Danny Nicholson, a spokesman for the Toronto Transit Commission, said it's been a number of years since they've received any complaints. When it has happened, he said the source "would almost certainly be items brought on board a vehicle by the public."

Bed bugs are tiny, oval-shaped pests between six and 10 millimetres long when they haven't eaten. Once they've fed on blood, either animal or human, they swell in size and turn a dark red hue. Though they don't spread diseases, people allergic to a bed bug bite may end up with red, itchy bumps on their skin. Many people don't even realize they've been a bed bug's snack.

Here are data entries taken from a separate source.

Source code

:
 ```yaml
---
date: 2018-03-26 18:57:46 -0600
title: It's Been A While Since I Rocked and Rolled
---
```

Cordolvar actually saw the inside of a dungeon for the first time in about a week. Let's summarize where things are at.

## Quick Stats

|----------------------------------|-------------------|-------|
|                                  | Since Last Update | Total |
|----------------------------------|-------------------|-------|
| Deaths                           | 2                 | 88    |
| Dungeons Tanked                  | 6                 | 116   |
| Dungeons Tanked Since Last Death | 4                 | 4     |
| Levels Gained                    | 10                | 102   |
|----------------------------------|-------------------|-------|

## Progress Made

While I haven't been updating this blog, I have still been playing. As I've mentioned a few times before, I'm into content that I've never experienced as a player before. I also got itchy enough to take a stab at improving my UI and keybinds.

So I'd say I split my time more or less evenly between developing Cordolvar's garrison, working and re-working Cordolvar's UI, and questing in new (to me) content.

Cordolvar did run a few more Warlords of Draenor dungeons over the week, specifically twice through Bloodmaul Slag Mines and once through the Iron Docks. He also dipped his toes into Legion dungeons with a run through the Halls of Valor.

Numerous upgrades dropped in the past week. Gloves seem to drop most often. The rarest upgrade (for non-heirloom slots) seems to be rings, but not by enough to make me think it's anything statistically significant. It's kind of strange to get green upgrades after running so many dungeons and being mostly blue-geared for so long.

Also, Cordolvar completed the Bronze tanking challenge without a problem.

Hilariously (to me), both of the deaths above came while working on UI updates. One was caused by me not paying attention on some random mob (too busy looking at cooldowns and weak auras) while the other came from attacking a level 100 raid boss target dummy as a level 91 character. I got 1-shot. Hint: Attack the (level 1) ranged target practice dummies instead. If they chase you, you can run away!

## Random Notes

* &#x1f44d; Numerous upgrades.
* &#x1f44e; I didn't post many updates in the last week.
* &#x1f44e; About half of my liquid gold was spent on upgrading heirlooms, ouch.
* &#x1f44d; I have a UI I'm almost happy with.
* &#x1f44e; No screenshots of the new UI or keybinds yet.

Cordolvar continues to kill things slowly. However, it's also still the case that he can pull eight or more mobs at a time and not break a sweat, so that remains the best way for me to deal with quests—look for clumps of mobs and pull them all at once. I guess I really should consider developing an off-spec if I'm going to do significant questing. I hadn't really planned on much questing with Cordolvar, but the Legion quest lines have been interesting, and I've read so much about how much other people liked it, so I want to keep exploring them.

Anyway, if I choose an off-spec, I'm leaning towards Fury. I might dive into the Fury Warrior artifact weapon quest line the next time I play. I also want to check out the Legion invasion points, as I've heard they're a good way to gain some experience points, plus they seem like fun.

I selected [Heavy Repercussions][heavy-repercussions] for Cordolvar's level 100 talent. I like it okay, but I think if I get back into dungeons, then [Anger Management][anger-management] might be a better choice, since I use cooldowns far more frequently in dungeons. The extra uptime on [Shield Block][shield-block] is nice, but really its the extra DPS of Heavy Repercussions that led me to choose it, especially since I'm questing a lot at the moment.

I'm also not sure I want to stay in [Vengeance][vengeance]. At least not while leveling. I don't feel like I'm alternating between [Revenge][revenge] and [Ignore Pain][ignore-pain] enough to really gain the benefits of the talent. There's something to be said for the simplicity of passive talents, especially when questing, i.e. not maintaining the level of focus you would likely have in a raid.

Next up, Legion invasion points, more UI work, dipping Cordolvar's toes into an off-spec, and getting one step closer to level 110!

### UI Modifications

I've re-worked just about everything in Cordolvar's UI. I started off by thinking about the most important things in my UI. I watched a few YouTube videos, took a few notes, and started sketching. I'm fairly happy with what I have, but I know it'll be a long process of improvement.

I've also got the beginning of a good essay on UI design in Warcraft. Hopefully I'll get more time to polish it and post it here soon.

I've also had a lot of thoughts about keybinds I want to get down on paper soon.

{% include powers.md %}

Bringing a single, male bed bug into your home might not cause much trouble, said Zinck. But one pregnant female could lead to tens of thousands of bed bugs within six months.

He said that's enough to send shivers down anyone's spine.

"You curl up in your nice, warm bed and it's a safe spot to be," he said. "Whereas when you have bed bugs, when you curl up in your bed, you're thinking, 'Oh God, how many times am I going to be bitten tonight?"'

Johnson, who killed the bus bug with a piece of newspaper and took it home for proof, posted a photo of the bug on his Facebook profile. The Museum of Natural History in Halifax confirmed the insect in the photo was a bed bug, adding that it appeared to have recently eaten.

Johnson said he didn't take any chances after his encounter and either washed his clothes in very hot water or stuffed them in the freezer in hopes of killing any errant bugs.

He said he dealt with a bed bug infestation a number of years ago that took three months to clear up and involved buying two deep freezes, daily vacuuming and plenty of laundry.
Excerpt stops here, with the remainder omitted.